Bonamassa, dopo una serie di album che hanno esplorato il blues, le radici acustiche del suo sound, il jazz-rock, e altre mille diverse nuances sonore che lo hanno reso uno dei musicisti più apprezzati (ma anche discussi) del rock attuale, sicuramente uno dei chitarristi migliori delle ultime generazioni, forse “il migliore” (come ha dichiarato di recente anche l’amico Walter Trout): Joe ha detto che, appianate le divergenze con Hughes, voleva tornare “divertirsi” a suonare un rock duro e selvaggio che è comunque sempre stato presente nel suo DNA di musicista. E bisogna dire che i quattro (c’è anche Derek Sherinian, l’ex Dream Theater, alle tastiere) ci sono riusciti.
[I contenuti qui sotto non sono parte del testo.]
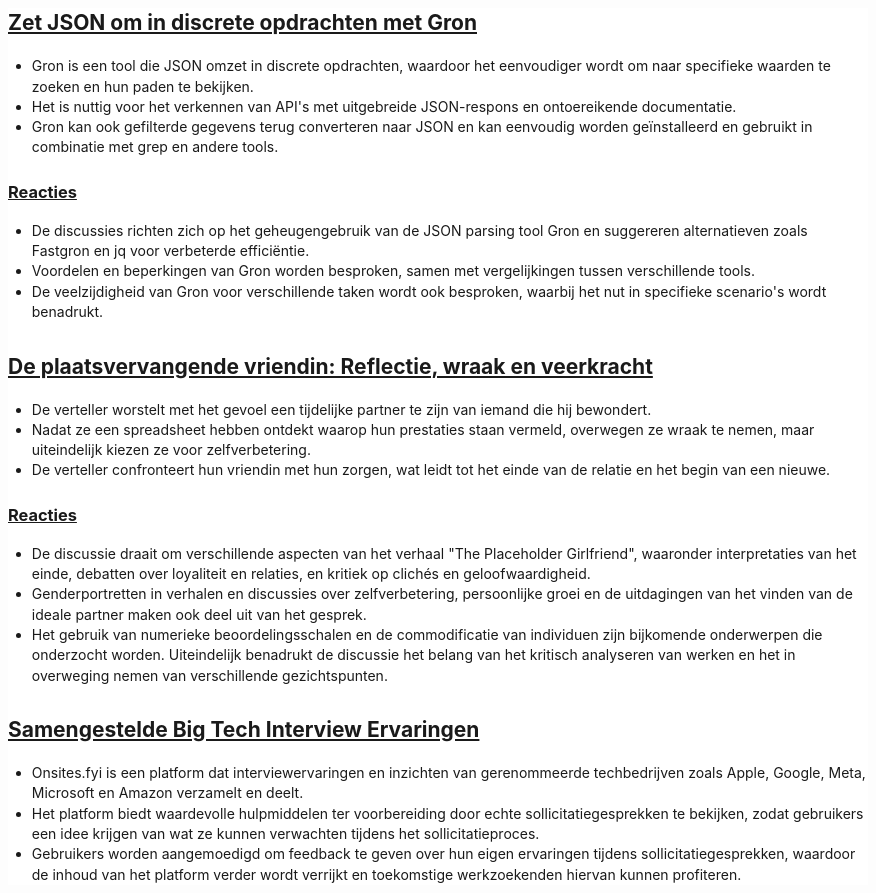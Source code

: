 ## [Zet JSON om in discrete opdrachten met Gron](https://github.com/tomnomnom/gron)

- Gron is een tool die JSON omzet in discrete opdrachten, waardoor het eenvoudiger wordt om naar specifieke waarden te zoeken en hun paden te bekijken.
- Het is nuttig voor het verkennen van API's met uitgebreide JSON-respons en ontoereikende documentatie.
- Gron kan ook gefilterde gegevens terug converteren naar JSON en kan eenvoudig worden geïnstalleerd en gebruikt in combinatie met grep en andere tools.

### [Reacties](https://news.ycombinator.com/item?id=38511077)

- De discussies richten zich op het geheugengebruik van de JSON parsing tool Gron en suggereren alternatieven zoals Fastgron en jq voor verbeterde efficiëntie.
- Voordelen en beperkingen van Gron worden besproken, samen met vergelijkingen tussen verschillende tools.
- De veelzijdigheid van Gron voor verschillende taken wordt ook besproken, waarbij het nut in specifieke scenario's wordt benadrukt.

## [De plaatsvervangende vriendin: Reflectie, wraak en veerkracht](https://parhelia.conorbarnes.com/p/the-placeholder-girlfriend)

- De verteller worstelt met het gevoel een tijdelijke partner te zijn van iemand die hij bewondert.
- Nadat ze een spreadsheet hebben ontdekt waarop hun prestaties staan vermeld, overwegen ze wraak te nemen, maar uiteindelijk kiezen ze voor zelfverbetering.
- De verteller confronteert hun vriendin met hun zorgen, wat leidt tot het einde van de relatie en het begin van een nieuwe.

### [Reacties](https://news.ycombinator.com/item?id=38510997)

- De discussie draait om verschillende aspecten van het verhaal "The Placeholder Girlfriend", waaronder interpretaties van het einde, debatten over loyaliteit en relaties, en kritiek op clichés en geloofwaardigheid.
- Genderportretten in verhalen en discussies over zelfverbetering, persoonlijke groei en de uitdagingen van het vinden van de ideale partner maken ook deel uit van het gesprek.
- Het gebruik van numerieke beoordelingsschalen en de commodificatie van individuen zijn bijkomende onderwerpen die onderzocht worden. Uiteindelijk benadrukt de discussie het belang van het kritisch analyseren van werken en het in overweging nemen van verschillende gezichtspunten.

## [Samengestelde Big Tech Interview Ervaringen](https://www.onsites.fyi/)

- Onsites.fyi is een platform dat interviewervaringen en inzichten van gerenommeerde techbedrijven zoals Apple, Google, Meta, Microsoft en Amazon verzamelt en deelt.
- Het platform biedt waardevolle hulpmiddelen ter voorbereiding door echte sollicitatiegesprekken te bekijken, zodat gebruikers een idee krijgen van wat ze kunnen verwachten tijdens het sollicitatieproces.
- Gebruikers worden aangemoedigd om feedback te geven over hun eigen ervaringen tijdens sollicitatiegesprekken, waardoor de inhoud van het platform verder wordt verrijkt en toekomstige werkzoekenden hiervan kunnen profiteren.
Intendiamoci, l’album non è forse interessante come altre cose recenti di Bonamassa, ma i quattro sono comunque sempre una potenza della natura, tra riff assassini, scariche di rullate travolgenti di Bonham, la voce ancora gagliarda e potente di Hughes, e il lavoro di raccordo delle tastiere, il disco si lascia ascoltare, ovviamente se amate il genere. Sintomatico in questo senso il brano di apertura, una Collide che sembra uscire dai solchi di Led Zeppelin IV o di Physical Graffiti, una via di mezzo tra Black Dog e Kashmir, con Bonham che picchia come un indemoniato sulla sua batteria, mentre Bonamassa inchioda un assolo del tutto degno del miglior Jimmy Page, mentre Hughes urla e strepita come se avesse ancora vent’anni e anche Sherinian fa il suo alle tastiere.

Over My Head sembra un pezzo dei Deep Purple Mark III, quelli con leggere influenze del sound rock mainstream americano, quando Hughes si alternava a Coverdale come voce solista, quindi più FM anche questo pezzo dei BCC, con Bonamassa che si sdoppia a due soliste, pur se il sound rimane “galoppante”. The Last Song For My Resting Place è la terza variazione sul tema, un brano epico, scritto e cantato da Joe, con inserti quasi celtici di volino ( o è la viola della cino-americana Tina Guo, sentita di recente nel Live acustico?) e mandolino, sul lato quindi dell’ultimo Bonamassa, ricercato e variegato, ma pronto a scatenarsi in folate chitarristiche di grande intensità, mentre il resto della band lo spalleggia con vigore e qualità. Esaurite le possibilità sonore in offerta, negli altri brani si reiterano i vari stili: Sway è nuovamente zeppeliniana, soprattutto nei ritmi e nei riff, anche se l’approccio vocale di Hughes tiene sempre conto dell’amore del bassista per un suono più mainstream, da rock FM americano, non quello più becero comunque, poi Sherinian all’organo e Bonamassa alla chitarra curano con grinta la parte strumentale. The Cove è più misteriosa ed intrigante, un suono avvolgente che ricorda certo rock dark britannico, oltre agli Zeppelin di Houses Of The Holy dove le tastiere avevano un ruolo importante, inutile dire che tutti ci danno dentro di brutto, come in tutto l’album d’altronde, qui più che la finezza domina la forza bruta, con classe però. E pure The Crow è duretta anziché no, heavy rock dirompente e dove non si fanno prigionieri, tra tastiere e chitarre impazzite. Wanderlust ha un tempo più scandito ed incalzante, qualche “esile” traccia blues-rock, ma i quattro dei Black Country Communion non dimenticano di essere soprattutto un gruppo hard rock; Love Reins è un’altra scarica adrenalinica tra Purple e Zeppelin, rivisitati dai BCC e pure Awake permette a Jason Bonham e a Hughes di scatenare ritmi duri e cattivi. Chiude When The Morning Comes, l’altro pezzo che introduce elementi più “tranquilli”, un piano insinuante e melodie più dolci, ma sempre pronto a scatenarsi in violente cavalcate chitarristiche.

Questo offre il menu per l’occasione, prendere o lasciare: esce il 22 settembre.